> **ACTION ITEM**: Write the records out again. Match them exactly.

> **INFORMATION PROVIDED**:

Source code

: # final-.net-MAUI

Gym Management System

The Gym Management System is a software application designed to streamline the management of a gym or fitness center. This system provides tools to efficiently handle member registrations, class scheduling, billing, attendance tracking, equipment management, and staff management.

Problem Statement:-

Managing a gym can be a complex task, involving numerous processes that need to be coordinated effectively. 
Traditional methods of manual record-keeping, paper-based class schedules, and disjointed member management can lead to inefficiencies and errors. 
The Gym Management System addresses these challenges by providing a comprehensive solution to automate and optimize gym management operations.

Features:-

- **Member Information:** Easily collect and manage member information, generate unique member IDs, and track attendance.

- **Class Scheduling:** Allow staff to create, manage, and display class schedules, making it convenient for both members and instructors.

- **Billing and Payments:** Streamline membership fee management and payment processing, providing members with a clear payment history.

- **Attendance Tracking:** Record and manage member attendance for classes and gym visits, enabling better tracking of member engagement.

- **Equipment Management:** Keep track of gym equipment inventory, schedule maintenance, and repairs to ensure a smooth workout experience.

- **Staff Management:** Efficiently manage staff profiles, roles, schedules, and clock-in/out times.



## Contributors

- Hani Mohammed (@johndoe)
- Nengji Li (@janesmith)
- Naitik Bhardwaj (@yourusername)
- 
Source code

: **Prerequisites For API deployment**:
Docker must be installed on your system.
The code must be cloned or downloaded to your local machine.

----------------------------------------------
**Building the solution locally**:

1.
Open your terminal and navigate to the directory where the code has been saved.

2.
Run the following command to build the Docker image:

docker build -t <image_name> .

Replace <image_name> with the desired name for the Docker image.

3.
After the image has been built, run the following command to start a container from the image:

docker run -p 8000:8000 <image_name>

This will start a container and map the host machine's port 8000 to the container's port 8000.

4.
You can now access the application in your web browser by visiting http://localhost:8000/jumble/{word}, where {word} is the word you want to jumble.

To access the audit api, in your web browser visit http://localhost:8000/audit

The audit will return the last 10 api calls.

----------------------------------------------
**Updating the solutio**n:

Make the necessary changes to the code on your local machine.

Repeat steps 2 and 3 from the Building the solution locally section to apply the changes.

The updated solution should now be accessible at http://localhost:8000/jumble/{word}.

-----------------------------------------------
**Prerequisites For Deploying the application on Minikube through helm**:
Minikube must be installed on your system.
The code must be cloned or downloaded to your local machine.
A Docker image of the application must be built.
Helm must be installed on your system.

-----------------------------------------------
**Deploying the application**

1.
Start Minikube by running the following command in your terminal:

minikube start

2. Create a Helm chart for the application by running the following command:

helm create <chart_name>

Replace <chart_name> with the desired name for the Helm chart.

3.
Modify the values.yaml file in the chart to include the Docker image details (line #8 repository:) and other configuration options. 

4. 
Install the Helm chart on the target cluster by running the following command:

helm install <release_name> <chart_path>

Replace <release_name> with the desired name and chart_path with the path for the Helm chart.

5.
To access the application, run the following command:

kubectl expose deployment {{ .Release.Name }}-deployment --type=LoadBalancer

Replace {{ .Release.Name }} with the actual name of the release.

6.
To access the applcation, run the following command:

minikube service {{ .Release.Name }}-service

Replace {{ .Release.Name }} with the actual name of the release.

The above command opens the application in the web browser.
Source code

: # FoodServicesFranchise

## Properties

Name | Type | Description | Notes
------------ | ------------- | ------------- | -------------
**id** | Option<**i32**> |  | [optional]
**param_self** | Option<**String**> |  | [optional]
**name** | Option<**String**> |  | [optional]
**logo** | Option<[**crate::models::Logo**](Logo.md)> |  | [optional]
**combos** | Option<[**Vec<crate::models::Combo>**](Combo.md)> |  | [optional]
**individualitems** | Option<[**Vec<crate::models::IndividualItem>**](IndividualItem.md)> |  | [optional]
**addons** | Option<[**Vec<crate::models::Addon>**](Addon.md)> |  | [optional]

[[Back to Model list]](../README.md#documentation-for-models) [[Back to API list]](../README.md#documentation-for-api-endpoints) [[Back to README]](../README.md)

> **ANSWER**:
Source code

: # final-.net-MAUI

Gym Management System

The Gym Management System is a software application designed to streamline the management of a gym or fitness center. This system provides tools to efficiently handle member registrations, class scheduling, billing, attendance tracking, equipment management, and staff management.

Problem Statement:-

Managing a gym can be a complex task, involving numerous processes that need to be coordinated effectively. 
Traditional methods of manual record-keeping, paper-based class schedules, and disjointed member management can lead to inefficiencies and errors. 
The Gym Management System addresses these challenges by providing a comprehensive solution to automate and optimize gym management operations.

Features:-

- **Member Information:** Easily collect and manage member information, generate unique member IDs, and track attendance.

- **Class Scheduling:** Allow staff to create, manage, and display class schedules, making it convenient for both members and instructors.

- **Billing and Payments:** Streamline membership fee management and payment processing, providing members with a clear payment history.

- **Attendance Tracking:** Record and manage member attendance for classes and gym visits, enabling better tracking of member engagement.

- **Equipment Management:** Keep track of gym equipment inventory, schedule maintenance, and repairs to ensure a smooth workout experience.

- **Staff Management:** Efficiently manage staff profiles, roles, schedules, and clock-in/out times.



## Contributors

- Hani Mohammed (@johndoe)
- Nengji Li (@janesmith)
- Naitik Bhardwaj (@yourusername)
- 
Source code

: **Prerequisites For API deployment**:
Docker must be installed on your system.
The code must be cloned or downloaded to your local machine.

----------------------------------------------
**Building the solution locally**:

1.
Open your terminal and navigate to the directory where the code has been saved.

2.
Run the following command to build the Docker image:

docker build -t <image_name> .

Replace <image_name> with the desired name for the Docker image.

3.
After the image has been built, run the following command to start a container from the image:

docker run -p 8000:8000 <image_name>

This will start a container and map the host machine's port 8000 to the container's port 8000.

4.
You can now access the application in your web browser by visiting http://localhost:8000/jumble/{word}, where {word} is the word you want to jumble.

To access the audit api, in your web browser visit http://localhost:8000/audit

The audit will return the last 10 api calls.

----------------------------------------------
**Updating the solutio**n:

Make the necessary changes to the code on your local machine.

Repeat steps 2 and 3 from the Building the solution locally section to apply the changes.

The updated solution should now be accessible at http://localhost:8000/jumble/{word}.

-----------------------------------------------
**Prerequisites For Deploying the application on Minikube through helm**:
Minikube must be installed on your system.
The code must be cloned or downloaded to your local machine.
A Docker image of the application must be built.
Helm must be installed on your system.

-----------------------------------------------
**Deploying the application**

1.
Start Minikube by running the following command in your terminal:

minikube start

2. Create a Helm chart for the application by running the following command:

helm create <chart_name>

Replace <chart_name> with the desired name for the Helm chart.

3.
Modify the values.yaml file in the chart to include the Docker image details (line #8 repository:) and other configuration options. 

4. 
Install the Helm chart on the target cluster by running the following command:

helm install <release_name> <chart_path>

Replace <release_name> with the desired name and chart_path with the path for the Helm chart.

5.
To access the application, run the following command:

kubectl expose deployment {{ .Release.Name }}-deployment --type=LoadBalancer

Replace {{ .Release.Name }} with the actual name of the release.

6.
To access the applcation, run the following command:

minikube service {{ .Release.Name }}-service

Replace {{ .Release.Name }} with the actual name of the release.

The above command opens the application in the web browser.
Source code

: # FoodServicesFranchise

## Properties

Name | Type | Description | Notes
------------ | ------------- | ------------- | -------------
**id** | Option<**i32**> |  | [optional]
**param_self** | Option<**String**> |  | [optional]
**name** | Option<**String**> |  | [optional]
**logo** | Option<[**crate::models::Logo**](Logo.md)> |  | [optional]
**combos** | Option<[**Vec<crate::models::Combo>**](Combo.md)> |  | [optional]
**individualitems** | Option<[**Vec<crate::models::IndividualItem>**](IndividualItem.md)> |  | [optional]
**addons** | Option<[**Vec<crate::models::Addon>**](Addon.md)> |  | [optional]

[[Back to Model list]](../README.md#documentation-for-models) [[Back to API list]](../README.md#documentation-for-api-endpoints) [[Back to README]](../README.md)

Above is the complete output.